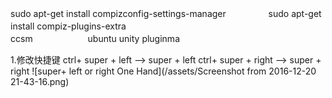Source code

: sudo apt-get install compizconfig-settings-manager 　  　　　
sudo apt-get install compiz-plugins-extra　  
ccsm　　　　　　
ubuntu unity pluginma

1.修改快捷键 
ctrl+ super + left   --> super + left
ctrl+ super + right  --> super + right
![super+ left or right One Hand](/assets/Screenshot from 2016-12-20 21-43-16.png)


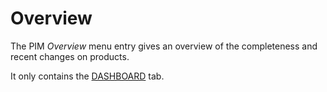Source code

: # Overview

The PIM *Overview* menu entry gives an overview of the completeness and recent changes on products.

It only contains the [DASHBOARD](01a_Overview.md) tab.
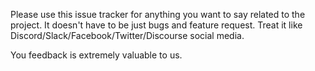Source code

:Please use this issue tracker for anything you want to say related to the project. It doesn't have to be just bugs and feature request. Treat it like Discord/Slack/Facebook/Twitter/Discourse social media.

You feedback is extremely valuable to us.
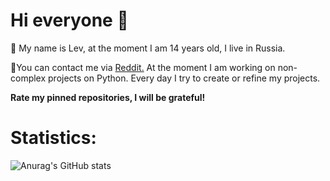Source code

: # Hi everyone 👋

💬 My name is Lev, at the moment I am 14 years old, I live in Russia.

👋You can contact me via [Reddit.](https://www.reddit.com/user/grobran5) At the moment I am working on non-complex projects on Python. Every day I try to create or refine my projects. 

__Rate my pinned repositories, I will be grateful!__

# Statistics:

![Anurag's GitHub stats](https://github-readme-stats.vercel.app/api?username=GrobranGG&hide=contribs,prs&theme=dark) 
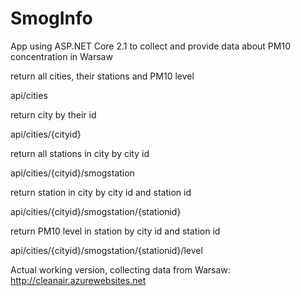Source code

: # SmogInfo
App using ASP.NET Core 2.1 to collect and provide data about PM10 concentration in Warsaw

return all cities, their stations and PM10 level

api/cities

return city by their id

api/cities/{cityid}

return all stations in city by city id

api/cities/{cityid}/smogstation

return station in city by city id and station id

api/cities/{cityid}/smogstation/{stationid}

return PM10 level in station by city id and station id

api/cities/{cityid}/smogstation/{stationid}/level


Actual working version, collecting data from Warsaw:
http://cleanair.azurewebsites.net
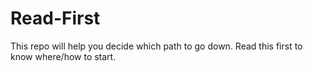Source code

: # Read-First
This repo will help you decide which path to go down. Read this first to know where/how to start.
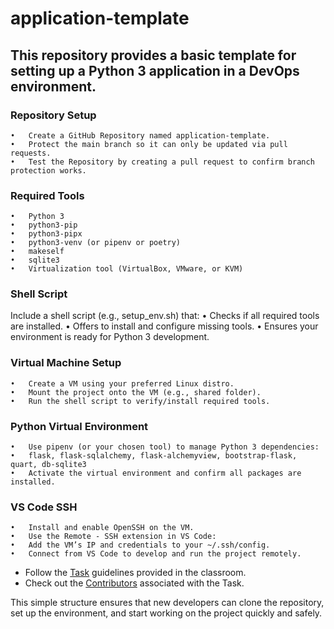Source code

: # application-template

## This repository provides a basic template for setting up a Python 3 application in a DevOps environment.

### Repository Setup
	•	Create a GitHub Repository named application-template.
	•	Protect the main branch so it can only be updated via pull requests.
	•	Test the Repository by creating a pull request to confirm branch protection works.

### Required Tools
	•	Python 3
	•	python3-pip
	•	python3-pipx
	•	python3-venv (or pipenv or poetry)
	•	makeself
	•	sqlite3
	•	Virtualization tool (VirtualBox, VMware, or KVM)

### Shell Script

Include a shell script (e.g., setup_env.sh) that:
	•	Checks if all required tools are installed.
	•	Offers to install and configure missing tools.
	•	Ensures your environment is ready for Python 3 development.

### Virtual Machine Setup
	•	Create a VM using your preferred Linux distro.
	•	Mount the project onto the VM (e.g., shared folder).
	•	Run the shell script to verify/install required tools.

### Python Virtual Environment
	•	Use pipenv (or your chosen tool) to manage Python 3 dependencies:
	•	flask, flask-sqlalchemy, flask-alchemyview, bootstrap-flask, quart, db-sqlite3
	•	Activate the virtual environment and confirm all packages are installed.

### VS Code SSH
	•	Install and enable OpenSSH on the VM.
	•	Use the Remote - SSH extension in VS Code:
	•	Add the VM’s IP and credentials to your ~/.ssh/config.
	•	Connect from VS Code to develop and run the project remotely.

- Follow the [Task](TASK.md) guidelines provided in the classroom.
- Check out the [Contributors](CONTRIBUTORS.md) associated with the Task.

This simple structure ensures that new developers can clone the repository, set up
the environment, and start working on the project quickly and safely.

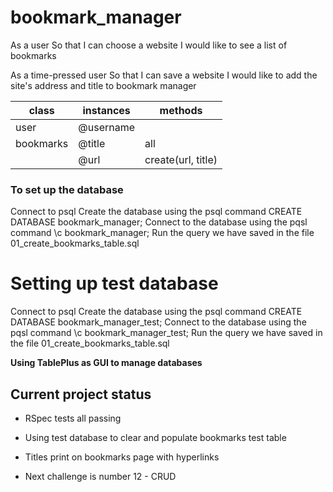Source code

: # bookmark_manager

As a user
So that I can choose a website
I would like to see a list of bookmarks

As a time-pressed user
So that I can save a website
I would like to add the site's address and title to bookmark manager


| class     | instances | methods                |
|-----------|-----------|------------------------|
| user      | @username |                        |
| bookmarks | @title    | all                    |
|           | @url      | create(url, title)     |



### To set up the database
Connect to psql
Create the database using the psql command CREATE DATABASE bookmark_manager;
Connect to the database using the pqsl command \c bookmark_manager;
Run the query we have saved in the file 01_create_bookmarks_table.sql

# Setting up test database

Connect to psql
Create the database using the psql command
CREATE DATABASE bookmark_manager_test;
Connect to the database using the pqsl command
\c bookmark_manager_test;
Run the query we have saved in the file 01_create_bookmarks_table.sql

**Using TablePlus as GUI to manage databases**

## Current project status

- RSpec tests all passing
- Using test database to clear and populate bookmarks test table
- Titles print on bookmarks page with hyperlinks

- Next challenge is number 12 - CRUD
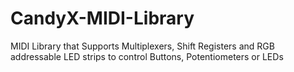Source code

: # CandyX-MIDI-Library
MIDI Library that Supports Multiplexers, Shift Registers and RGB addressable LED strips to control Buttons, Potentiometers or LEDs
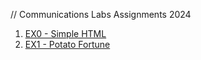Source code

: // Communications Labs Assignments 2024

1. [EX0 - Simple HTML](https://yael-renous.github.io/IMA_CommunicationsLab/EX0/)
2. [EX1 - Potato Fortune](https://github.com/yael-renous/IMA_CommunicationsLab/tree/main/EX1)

Work order>
Return exactly the lines of the data, beginning with the first and ending with the line containing "ctrl+ super + right". Skip the pictures.

Solved problem>
Source code

: sudo apt-get install compizconfig-settings-manager 　  　　　
sudo apt-get install compiz-plugins-extra　  
ccsm　　　　　　
ubuntu unity pluginma

1.修改快捷键 
ctrl+ super + left   --> super + left
ctrl+ super + right  --> super + right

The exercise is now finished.